I guess cgroups is enabled but I never touched any of it.  Only read a
few threads on here about it. 

Thanks to all.

Dale

:-)  :-) 
Re: Limiting amount of memory a program can use. [ In reply to ]
How many torrents are you seeding, for a point of comparison?

I use deluge (headless) on my home server, seeding anywhere from 500-
1000 individual torrents, representing ~5TB of total data, and the
process is cruising along at just over 1GB of memory used.

Maybe qbittorrent just doesn't scale well? I feel like I'm on the
exceedingly-high end of the spectrum with usage of a torrent program,
but I don't know what everyone else is doing.
Re: Limiting amount of memory a program can use. [ In reply to ]
--"Fascism begins the moment a ruling class, fearing the people may use their political democracy to gain economic democracy, begins to destroy political democracy in order to retain its power of exploitation and special privilege." Tommy Douglas




Aug 29, 2022, 10:07 by matt@connell.tech:

> How many torrents are you seeding, for a point of comparison?
>
> I use deluge (headless) on my home server, seeding anywhere from 500-
> 1000 individual torrents, representing ~5TB of total data, and the
> process is cruising along at just over 1GB of memory used.
>
> Maybe qbittorrent just doesn't scale well?

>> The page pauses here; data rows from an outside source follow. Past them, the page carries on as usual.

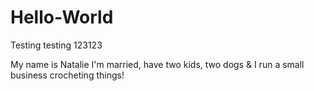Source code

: # Hello-World
Testing testing 123123

My name is Natalie
I'm married, have two kids, two dogs & I run a small business crocheting things!
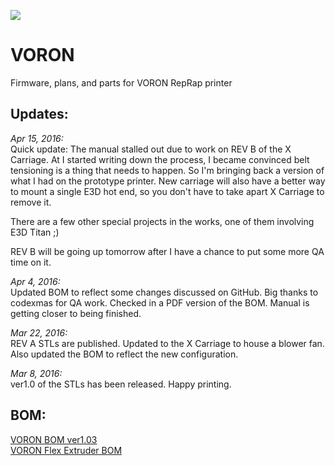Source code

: ![](https://raw.githubusercontent.com/mzbotreprap/VORON/master/mz_logo_color.png)
# VORON #

Firmware, plans, and parts for VORON RepRap printer

## Updates: ##

_Apr 15, 2016:_  
Quick update: The manual stalled out due to work on REV B of the X Carriage. At I started writing down the process, I became convinced belt tensioning is a thing that needs to happen. So I'm bringing back a version of what I had on the prototype printer. New carriage will also have a better way to mount a single E3D hot end, so you don't have to take apart X Carriage to remove it.

There are a few other special projects in the works, one of them involving E3D Titan ;)  

REV B will be going up tomorrow after I have a chance to put some more QA time on it.  

_Apr  4, 2016:_  
Updated BOM to reflect some changes discussed on GitHub. Big thanks to codexmas for QA work. Checked in a PDF version of the BOM. Manual is getting closer to being finished.

_Mar 22, 2016:_  
REV A STLs are published. Updated to the X Carriage to house a blower fan. Also updated the BOM to reflect the new configuration.

_Mar 8, 2016:_  
ver1.0 of the STLs has been released. Happy printing.

## BOM: ##

[VORON BOM ver1.03](https://docs.google.com/spreadsheets/d/1CnjnCmzwoyHKUaXohrz3uQaha95N9MtXohGXAgyHPg4/edit#gid=506165466)  
[VORON Flex Extruder BOM](https://docs.google.com/spreadsheets/d/16CWPB2oTK9FKjAUDDWl0jZJUkDyqz0WzneBYv2D0PWs/edit#gid=1031735707)
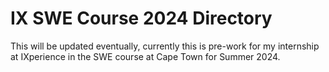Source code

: # IX SWE Course 2024 Directory

This will be updated eventually, currently this is pre-work for my internship at IXperience in the SWE course at Cape Town for Summer 2024.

I feel like I'm on the
> exceedingly-high end of the spectrum with usage of a torrent program,
> but I don't know what everyone else is doing.
>
Faster hard drives/striped raid array would help.  Also check out the "Advanced" section of the preferences in Qbit.  You can control memory use somewhat from there and definitely turn off multiple connections from the same host.
Re: Limiting amount of memory a program can use. [ In reply to ]
Matt Connell wrote:
> How many torrents are you seeding, for a point of comparison?
>
> I use deluge (headless) on my home server, seeding anywhere from 500-
> 1000 individual torrents, representing ~5TB of total data, and the
> process is cruising along at just over 1GB of memory used.
>
> Maybe qbittorrent just doesn't scale well? I feel like I'm on the
> exceedingly-high end of the spectrum with usage of a torrent program,
> but I don't know what everyone else is doing.
>
>


At one point, I had about 400 or so total, some downloading, some
finished and uploading while some were doing both.  I may have to switch
to something else before it is over.  I may even put it on a different
machine or use something else to put my videos on the TV, HTPC thingy.
Since I've found things that were hard to find elsewhere, I want to
return the favor.  So, I'd really like to hold onto those that are hard
to find. 

After I removed some of the inactive ones, it is a lot better.  I also
limited the upload speed which helped a lot.  According to atop, when
uploading at higher speeds, the reads were really putting a load on that
set of drives.  Does deluge have a GUI option?  Of course, if I put it
on another machine, I may go headless for it.  That's one reason I'm
asking.  Options.

And as soon as I think it is better, it slows down again and I find this
from top:


27672 dale 20 0 410.7g 4.3g 4.1g S 2.2 13.6 158:26.37
/usr/bin/qbittorrent


It's not nearly as bad as it was when I started this thread but still,
that's a lot of memory.

Dale

:-)  :-) 
Re: Limiting amount of memory a program can use. [ In reply to ]
On Mon, 2022-08-29 at 16:11 -0500, Dale wrote:
> Does deluge have a GUI option?  Of course, if I put it
> on another machine, I may go headless for it.  That's one reason I'm
> asking.  Options.

Yes, deluge has a GUI by default. I just build it with USE="-gtk -
libnotify -sound webinterface" and then access it by
http://<serverip>:port from a desktop PC instead.

If you want more details about my setup I'm happy to provide.

Also, for the record, all of my torrent data is on a *USB external hard
disk* which is about the slowest possible workable solution, but it
still performs adequately for my needs.